**ASSIGNMENT**
Give back exactly the lines of the material below, starting with the line with "Since $u = \sup S$, we have" and going on through the line with "Clearly, $n - \lfloor".

**RECORDS**
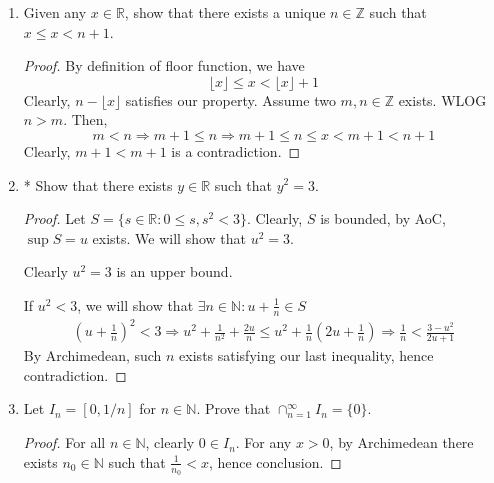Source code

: \begin{enumerate}
\begin{proof}
        Since $u = \sup S$, we have
        \[ u -s < \epsilon_0 \ \epsilon_0 > 0\]
        Moreover, $u+s \le 2u$. Combining these inequalities, we have
        \[ (u-s)(u+s) < 2u\epsilon_0\]
        Then we just choose some $\epsilon > 2u\epsilon_0$.
    \end{proof}
    \begin{proof}[Second proof]
        \[ a = \sup A \Rightarrow a^2 = \sup A \cdot \sup A = \sup A^2 = \sup T \]
    \end{proof}
    \item Given any $x \in \mathbb{R}$, show that there exists a unique $n \in \mathbb{Z}$ such that $x \le x < n+1$.
    \begin{proof}
        By definition of floor function, we have
        \[ \lfloor x \rfloor \le x < \lfloor x \rfloor + 1\]
        Clearly, $n - \lfloor x \rfloor$ satisfies our property. Assume two $m,n \in \mathbb{Z}$ exists. WLOG $n > m$. Then,
        \[ m < n \Rightarrow m+1 \le n \Longrightarrow m+1 \le n \le x < m+1 < n+1\]
        Clearly, $m+1 < m+1$ is a contradiction.
    \end{proof}
    \item* Show that there exists $y \in \mathbb{R}$ such that $y^2 = 3$.
    \begin{proof}
        Let $S = \{ s \in \mathbb{R}: 0 \le s, s^2 < 3\}$. Clearly, $S$ is bounded, by AoC, $\sup S = u$ exists. We will show that $u^2 =3$.

        Clearly $u^2 = 3$ is an upper bound.

        If $u^2<3$, we will show that $\exists n \in \mathbb{N}: u + \frac{1}{n} \in S$
        \begin{align*}
            \left(u + \frac{1}{n} \right)^2 < 3 \Rightarrow u^2 + \frac{1}{n^2} + \frac{2u}{n} \le u^2 + \frac{1}{n}(2u + \frac{1}{n}) \Longrightarrow \frac{1}{n} < \frac{3-u^2}{2u+1}
        \end{align*}
        By Archimedean, such $n$ exists satisfying our last inequality, hence contradiction.

    \end{proof}
\item Let $I_n = [0, 1/n]$ for $n \in \mathbb{N}$. Prove that $\cap_{n=1}^{\infty}I_n = \{ 0\}$.
    \begin{proof}
        For all $n \in \mathbb{N}$, clearly $ 0 \in I_n$. For any $x > 0$, by Archimedean there exists $n_0 \in \mathbb{N}$ such that $\frac{1}{n_0} < x$, hence conclusion.
    \end{proof}
\end{enumerate}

**EXPECTED OUTPUT**
        Since $u = \sup S$, we have
        \[ u -s < \epsilon_0 \ \epsilon_0 > 0\]
        Moreover, $u+s \le 2u$. Combining these inequalities, we have
        \[ (u-s)(u+s) < 2u\epsilon_0\]
        Then we just choose some $\epsilon > 2u\epsilon_0$.
    \end{proof}
    \begin{proof}[Second proof]
        \[ a = \sup A \Rightarrow a^2 = \sup A \cdot \sup A = \sup A^2 = \sup T \]
    \end{proof}
    \item Given any $x \in \mathbb{R}$, show that there exists a unique $n \in \mathbb{Z}$ such that $x \le x < n+1$.
    \begin{proof}
        By definition of floor function, we have
        \[ \lfloor x \rfloor \le x < \lfloor x \rfloor + 1\]
        Clearly, $n - \lfloor x \rfloor$ satisfies our property. Assume two $m,n \in \mathbb{Z}$ exists. WLOG $n > m$. Then,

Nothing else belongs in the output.